A 384-dimensional vector is just 384 numbers. For the sentence "A Nash equilibrium is a strategy profile where no player wants to deviate," one dimension might loosely correspond to "game theory," another to "stability," another to "multi-agent," and so on. But it is misleading to assign labels to dimensions — they are learned, not interpretable, and the meaning is distributed across them.
Why 384 Specifically
The choice of 384 is the result of three competing pressures:
Accuracy — more dimensions means more capacity to encode nuance. BERT-base uses 768, BERT-large uses 1024. Larger vectors discriminate better between similar concepts.
Storage — a 384-dim FP32 vector is 1.5 KB. For a knowledge base of 10,000 fragments, that is 15 MB. At 768 dims it would be 30 MB. At 1024 dims, 40 MB.
Latency — every dimension requires work in the transformer. 384 dims of computation is roughly half of 768. For browser inference this matters.

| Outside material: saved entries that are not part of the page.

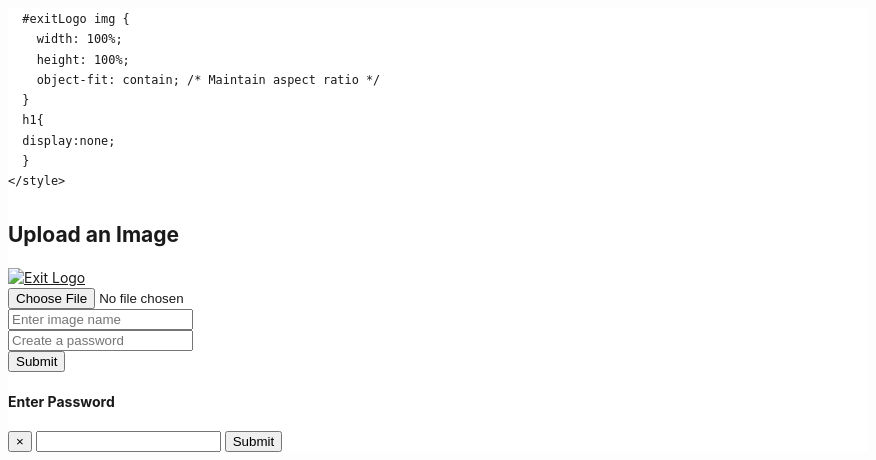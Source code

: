       #exitLogo img {
        width: 100%;
        height: 100%;
        object-fit: contain; /* Maintain aspect ratio */
      }
      h1{
      display:none;
      }
    </style>
</head>
<body>

<div class="container mt-5">
    <div class="no-copy">
    <h2 class="text-center">Upload an Image</h2>
    <form id="uploadForm" class="mb-4">
        <a href="https://igtradingmaster.github.io/Home/" id="exitLogo">
            <img src="https://t3.ftcdn.net/jpg/04/51/52/52/360_F_451525222_IKqxMEeAVBS6Pj5JpJU0MxnQAtasHZPe.jpg" alt="Exit Logo">
          </a>
        <div class="form-group">
            <input type="file" id="imageInput" class="form-control">
        </div>
        <div class="form-group">
            <input type="text" id="imageName" class="form-control" placeholder="Enter image name" required>
        </div>
        <div class="form-group">
            <input type="password" id="imagePassword" class="form-control" placeholder="Create a password" required>
        </div>
        <button type="submit" class="btn btn-primary btn-block">Submit</button>
    </form>
    <div id="thumbnailContainer" class="text-center"></div>
</div>
</div>
<div id="passwordPopup" class="popup">
    <h4 class="text-center">Enter Password</h4>
    <button class="close-btn">&times;</button> <!-- Close button added -->
    <input type="password" id="passwordInput" class="form-control mb-2">
    <button id="passwordSubmit" class="btn btn-primary btn-block">Submit</button>
    <div id="loader" class="text-center mt-2" style="display:none;">
        <div class="loader"></div>
        <span>Checking...</span>
    </div>
</div>




<script src="https://code.jquery.com/jquery-3.5.1.min.js"></script>
<script src="https://maxcdn.bootstrapcdn.com/bootstrap/4.5.2/js/bootstrap.min.js"></script>
<script>
 $(document).ready(function() {
    // Load existing images from localStorage on page load
    loadImages();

MiniLM-L6-v2 chose 384 because the original all-MiniLM-L12-v2 (12-layer) at 384 dim was already nearly as accurate as BERT-base at 768 dim for sentence-similarity benchmarks. The number 384 is not fundamental — it is the point where the model is "good enough" for the size and speed budget.
How It Is Learned
A sentence transformer is trained with a contrastive objective. The model sees pairs of sentences and learns to:
- Make similar sentences have similar embeddings
- Make dissimilar sentences have dissimilar embeddings
L = max(0, margin - cos(A, A_positive) + cos(A, A_negative))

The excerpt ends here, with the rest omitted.